Forgery and Fraud in the Art Market, As Usual
January 14, 2012
At the end of October, ArtInfo reported that “One of the world’s largest art forgery scandals” had ended in a Cologne courtroom when Wolfgant Beltracchi, leader of a forgery ring, was sentenced to six years in prison.
But putting Beltracchi behind bars has not put forgery in the art world to rest. On December 1, 2011, Pierre Lagrange filed suit against an already beleaguered Knoedler Gallery for selling a forged Pollock for $17 million. The Knoedler Gallery in New York came under fire for other forgery matters and closed in December 2011 after 165 years in the business. Lagrange alleges in his suit that the gallery sold him a forged Pollock in 2007 for $17 million.
According to The Art Newspaper, this case and others, as well as the Beltracchi investigation, “lay bare the inherent problems of authenticating works of art in an industry reliant on reputation and trust.”
A number of galleries and dealers have been caught unaware dealing forged works (see GalleristNY), including prominent New York dealer Richard Feigen. Feigen acted as an agent in the sale of a fake Max Ernst work, forged by Beltracchi himself. Although he has been reimbursed and has paid back his client, he is still trying to recover N.Y. sales tax of over $250,000.
Meanwhile, sympathy has been growing for the forgers. A November article from The Art Newspaper describes an almost admiration for the forgers.
“While the case has sent shockwaves through the art world, German newspaper Frankfurter Rundschau calls the group a “nice family of counterfeiters”, and most media outlets, from the local newspaper Badische Zeitung to the popular weekly magazine Der Spiegel, have been calling Beltracchi a filou, or rogue. Die Welt says that the “likeable” Beltracchi deserves our applause for his masterly forgeries, while an opinion piece in Die Zeit calls for an exhibition of the fakes. The Frankfurter Allgemeine (FAZ) says that Beltracchi “painted the best Campendonk that ever was.”

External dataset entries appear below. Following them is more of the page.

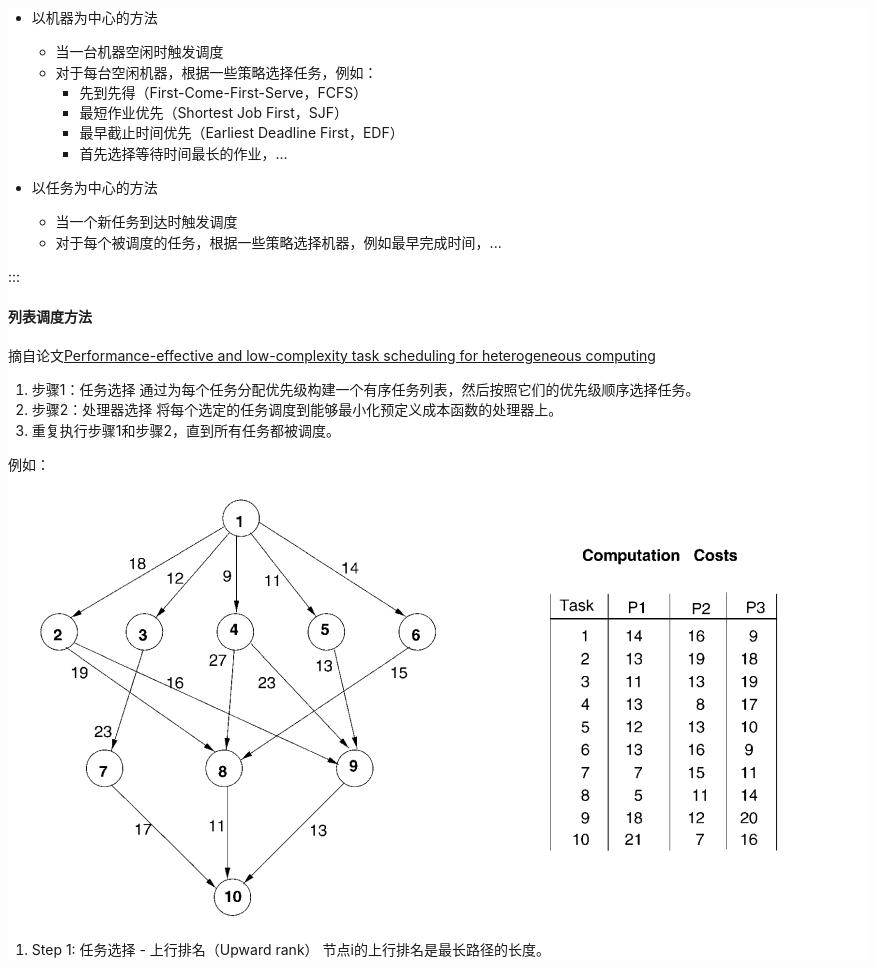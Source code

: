 - 以机器为中心的方法
  - 当一台机器空闲时触发调度
  - 对于每台空闲机器，根据一些策略选择任务，例如：
    - 先到先得（First-Come-First-Serve，FCFS）
    - 最短作业优先（Shortest Job First，SJF）
    - 最早截止时间优先（Earliest Deadline First，EDF）
    - 首先选择等待时间最长的作业，...

- 以任务为中心的方法
  - 当一个新任务到达时触发调度
  - 对于每个被调度的任务，根据一些策略选择机器，例如最早完成时间，...

:::

#### 列表调度方法

摘自论文[Performance-effective and low-complexity task scheduling for heterogeneous computing](http://doi.org/10.1109/71.993206)

1. 步骤1：任务选择
通过为每个任务分配优先级构建一个有序任务列表，然后按照它们的优先级顺序选择任务。
2. 步骤2：处理器选择
将每个选定的任务调度到能够最小化预定义成本函数的处理器上。
3. 重复执行步骤1和步骤2，直到所有任务都被调度。

例如：

![Example: List Scheduling](images/Chapter8性能/image-9.png)

1. Step 1: 任务选择 - 上行排名（Upward rank）
节点i的上行排名是最长路径的长度。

How does the law determine if a work is a fake? Shouldn’t the opinion of an art world expert matter more than that of a judge? Science, namely forensic examination, appears to trump either opinion. Indeed, the article in the Art Newspaper points out that the practice of authentication by experts is becoming less popular after a spate of recent high-profile lawsuits. This blog has posted about some of these lawsuits, including claims against the Andy Warhol Authentication Board and The Dedalus Foundation.
Jack Flam, of the Dedalus Foundation, told the Art Newspaper that the law should change: “Now is the time for legislation to protect free speech for scholars and writers of catalogues raisonnés. Without courage, honesty and open communication, forgeries will distort art history and pollute the market.” Should lawmakers be in control of the art market?

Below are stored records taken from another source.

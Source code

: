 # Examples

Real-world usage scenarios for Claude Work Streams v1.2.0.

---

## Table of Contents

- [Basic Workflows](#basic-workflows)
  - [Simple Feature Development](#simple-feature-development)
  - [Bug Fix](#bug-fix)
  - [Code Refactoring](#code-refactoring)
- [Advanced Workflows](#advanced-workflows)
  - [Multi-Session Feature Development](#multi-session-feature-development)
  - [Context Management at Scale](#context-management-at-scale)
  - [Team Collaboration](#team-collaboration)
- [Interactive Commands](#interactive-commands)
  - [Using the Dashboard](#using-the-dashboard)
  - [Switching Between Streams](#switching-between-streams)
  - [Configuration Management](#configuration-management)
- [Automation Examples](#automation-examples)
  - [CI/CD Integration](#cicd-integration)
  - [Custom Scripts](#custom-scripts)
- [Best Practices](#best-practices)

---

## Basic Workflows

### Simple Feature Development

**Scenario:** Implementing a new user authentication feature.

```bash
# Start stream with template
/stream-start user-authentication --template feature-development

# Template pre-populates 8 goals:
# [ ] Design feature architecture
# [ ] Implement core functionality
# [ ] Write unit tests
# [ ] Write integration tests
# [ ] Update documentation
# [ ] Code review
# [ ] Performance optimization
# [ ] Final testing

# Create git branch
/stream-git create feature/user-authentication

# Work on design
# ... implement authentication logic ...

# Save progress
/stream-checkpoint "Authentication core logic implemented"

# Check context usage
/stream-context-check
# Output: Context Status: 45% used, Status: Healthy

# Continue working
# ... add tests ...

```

The Wall Street Journal reports another recent forgery case involving a real estate broker who moonlights in selling art. He bought forged Damien Hirst works and doctored appraisals before reselling them. There appears to be evidence demonstrating that the dealer genuinely believed the works to be genuine – but his belief clearly didn’t have much basis. He’s expected to be sentenced next week to 60 days in jail and ordered to pay restitution. Tongue in cheek, the Wall Street Journal also points out that Hirst himself has recently come under criticism – “for openly using assistants to create most of his canvases.”
Apparently, “real art” is hard to come by on the art market.